No allocations are done in the string_view case, but there would be if foo took a std::string const& instead of a string_view.

NOTE: compiler首先会调用string(const char*)来构造一个temporary string。

Second

The second really big reason is that it permits working with substrings without a copy. Suppose you are parsing a 2 gigabyte json string (!)². If you parse it into std::string, each such parse node where they store the name or value of a node copies the original data from the 2 gb string to a local node.

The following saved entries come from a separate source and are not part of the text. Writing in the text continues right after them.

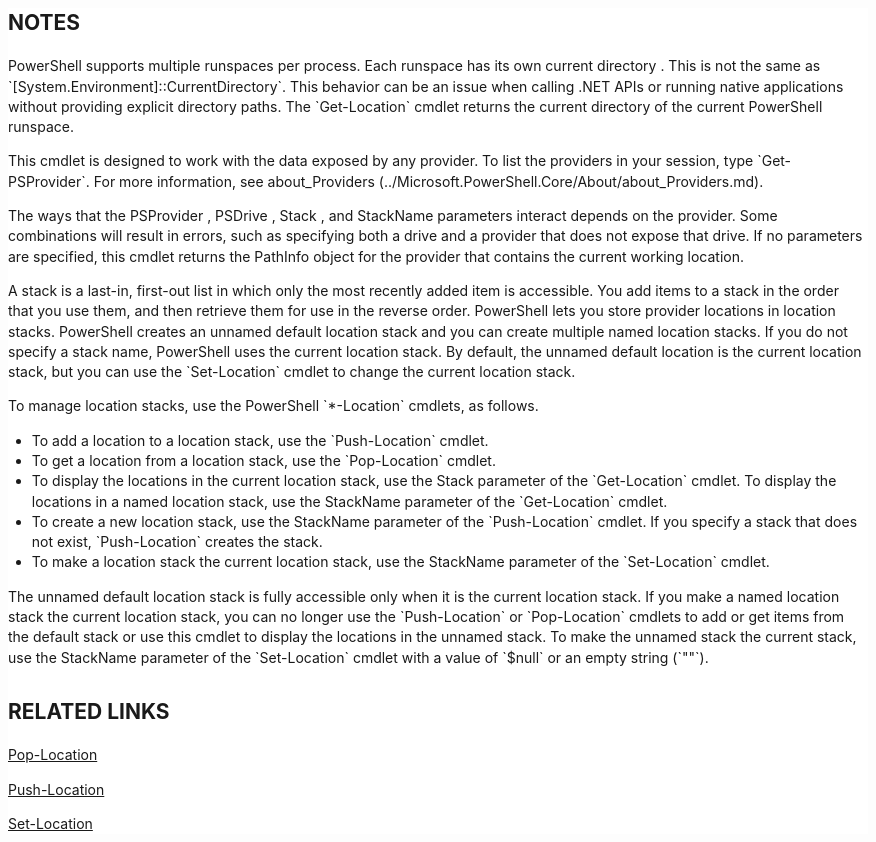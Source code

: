 ## NOTES
PowerShell supports multiple runspaces per process.
Each runspace has its own current directory .
This is not the same as \`\[System.Environment\]::CurrentDirectory\`.
This behavior can be an issue when calling .NET APIs or running native applications without providing explicit directory paths.
The \`Get-Location\` cmdlet returns the current directory of the current PowerShell runspace.

This cmdlet is designed to work with the data exposed by any provider.
To list the providers in your session, type \`Get-PSProvider\`.
For more information, see about_Providers (../Microsoft.PowerShell.Core/About/about_Providers.md).

The ways that the PSProvider , PSDrive , Stack , and StackName parameters interact depends on the provider.
Some combinations will result in errors, such as specifying both a drive and a provider that does not expose that drive.
If no parameters are specified, this cmdlet returns the PathInfo object for the provider that contains the current working location.

A stack is a last-in, first-out list in which only the most recently added item is accessible.
You add items to a stack in the order that you use them, and then retrieve them for use in the reverse order.
PowerShell lets you store provider locations in location stacks.
PowerShell creates an unnamed default location stack and you can create multiple named location stacks.
If you do not specify a stack name, PowerShell uses the current location stack.
By default, the unnamed default location is the current location stack, but you can use the \`Set-Location\` cmdlet to change the current location stack.

To manage location stacks, use the PowerShell \`*-Location\` cmdlets, as follows.

- To add a location to a location stack, use the \`Push-Location\` cmdlet.
- To get a location from a location stack, use the \`Pop-Location\` cmdlet.
- To display the locations in the current location stack, use the Stack parameter of the   \`Get-Location\` cmdlet. To display the locations in a named location stack, use the StackName parameter of the \`Get-Location\` cmdlet.
- To create a new location stack, use the StackName parameter of the \`Push-Location\` cmdlet.   If you specify a stack that does not exist, \`Push-Location\` creates the stack.
- To make a location stack the current location stack, use the StackName parameter of the   \`Set-Location\` cmdlet.

The unnamed default location stack is fully accessible only when it is the current location stack.
If you make a named location stack the current location stack, you can no longer use the \`Push-Location\` or \`Pop-Location\` cmdlets to add or get items from the default stack or use this cmdlet to display the locations in the unnamed stack.
To make the unnamed stack the current stack, use the StackName parameter of the \`Set-Location\` cmdlet with a value of \`$null\` or an empty string (\`""\`).

## RELATED LINKS

[Pop-Location]()

[Push-Location]()

[Set-Location]()

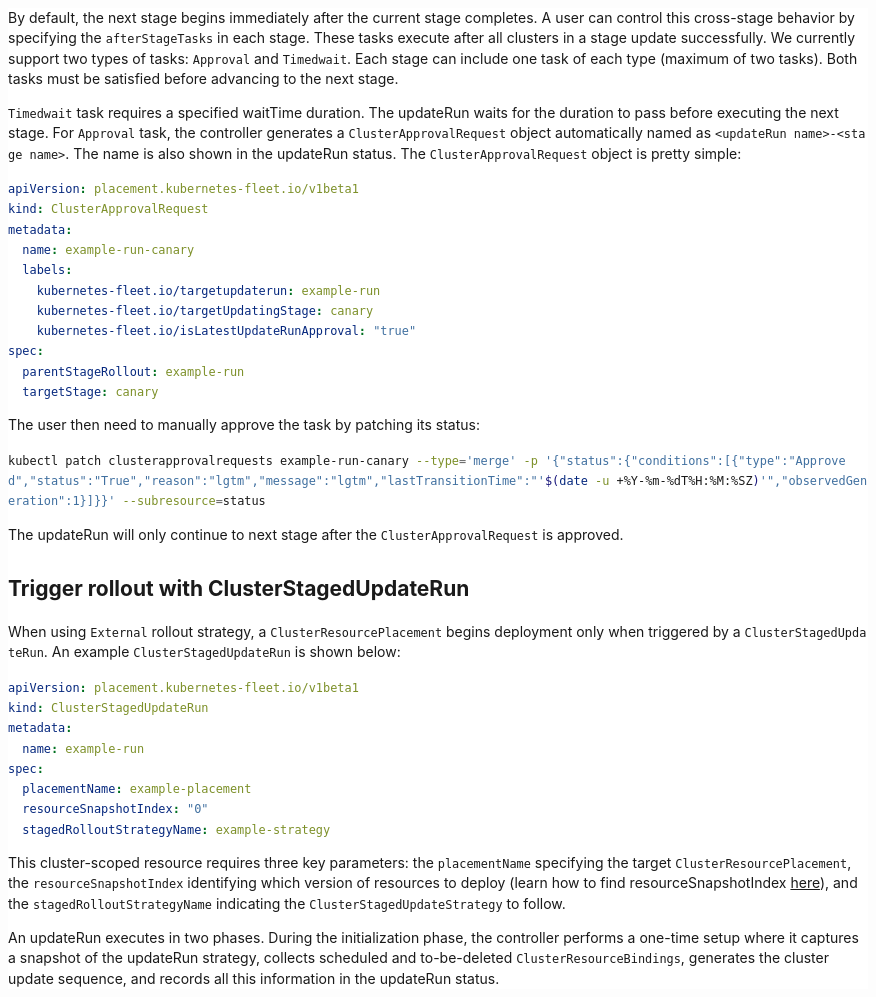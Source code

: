 By default, the next stage begins immediately after the current stage completes. A user can control this cross-stage behavior by specifying the `afterStageTasks` in each stage. These tasks execute after all clusters in a stage update successfully. We currently support two types of tasks: `Approval` and `Timedwait`. Each stage can include one task of each type (maximum of two tasks). Both tasks must be satisfied before advancing to the next stage.

`Timedwait` task requires a specified waitTime duration. The updateRun waits for the duration to pass before executing the next stage. For `Approval` task, the controller generates a `ClusterApprovalRequest` object automatically named as `<updateRun name>-<stage name>`. The name is also shown in the updateRun status. The `ClusterApprovalRequest` object is pretty simple:
```yaml
apiVersion: placement.kubernetes-fleet.io/v1beta1
kind: ClusterApprovalRequest
metadata:
  name: example-run-canary
  labels:
    kubernetes-fleet.io/targetupdaterun: example-run
    kubernetes-fleet.io/targetUpdatingStage: canary
    kubernetes-fleet.io/isLatestUpdateRunApproval: "true"
spec:
  parentStageRollout: example-run
  targetStage: canary
```

The user then need to manually approve the task by patching its status:
```bash
kubectl patch clusterapprovalrequests example-run-canary --type='merge' -p '{"status":{"conditions":[{"type":"Approved","status":"True","reason":"lgtm","message":"lgtm","lastTransitionTime":"'$(date -u +%Y-%m-%dT%H:%M:%SZ)'","observedGeneration":1}]}}' --subresource=status
```
The updateRun will only continue to next stage after the `ClusterApprovalRequest` is approved.

## Trigger rollout with ClusterStagedUpdateRun

When using `External` rollout strategy, a `ClusterResourcePlacement` begins deployment only when triggered by a `ClusterStagedUpdateRun`. An example `ClusterStagedUpdateRun` is shown below:
```yaml
apiVersion: placement.kubernetes-fleet.io/v1beta1
kind: ClusterStagedUpdateRun
metadata:
  name: example-run
spec:
  placementName: example-placement
  resourceSnapshotIndex: "0"
  stagedRolloutStrategyName: example-strategy
```
This cluster-scoped resource requires three key parameters: the `placementName` specifying the target `ClusterResourcePlacement`, the `resourceSnapshotIndex` identifying which version of resources to deploy (learn how to find resourceSnapshotIndex [here](docs/how-tos/staged-update#check-resource-snapshot-versions)), and the `stagedRolloutStrategyName` indicating the `ClusterStagedUpdateStrategy` to follow.

An updateRun executes in two phases. During the initialization phase, the controller performs a one-time setup where it captures a snapshot of the updateRun strategy, collects scheduled and to-be-deleted `ClusterResourceBindings`, generates the cluster update sequence, and records all this information in the updateRun status.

Instead, if you parse it to std::string_views, the nodes refer to the original data. This can save millions of allocations and halve(减半) memory requirements during parsing.

The speedup you can get is simply ridiculous.

This is an extreme case, but other "get a substring and work with it" cases can also generate decent speedups with string_view.

An important part to the decision is what you lose by using std::string_view. It isn't much, but it is something.

You lose implicit null termination, and that is about it. So if the same string will be passed to 3 functions all of which require a null terminator, converting to std::string once may be wise. Thus if your code is known to need a null terminator, and you don't expect strings fed from C-style sourced buffers or the like, maybe take a std::string const&. Otherwise take a std::string_view.

If std::string_view had a flag that stated if it was null terminated (or something fancier) it would remove even that last reason to use a std::string const&.

There is a case where taking a std::string with no const& is optimal over a std::string_view. If you need to own a copy of the string indefinitely(永久的) after the call, taking by-value is efficient. You'll either be in the SBO case (and no allocations, just a few character copies to duplicate it), or you'll be able to move the heap-allocated buffer into a local std::string. Having two overloads std::string&& and std::string_view might be faster, but only marginally, and it would cause modest code bloat (which could cost you all of the speed gains).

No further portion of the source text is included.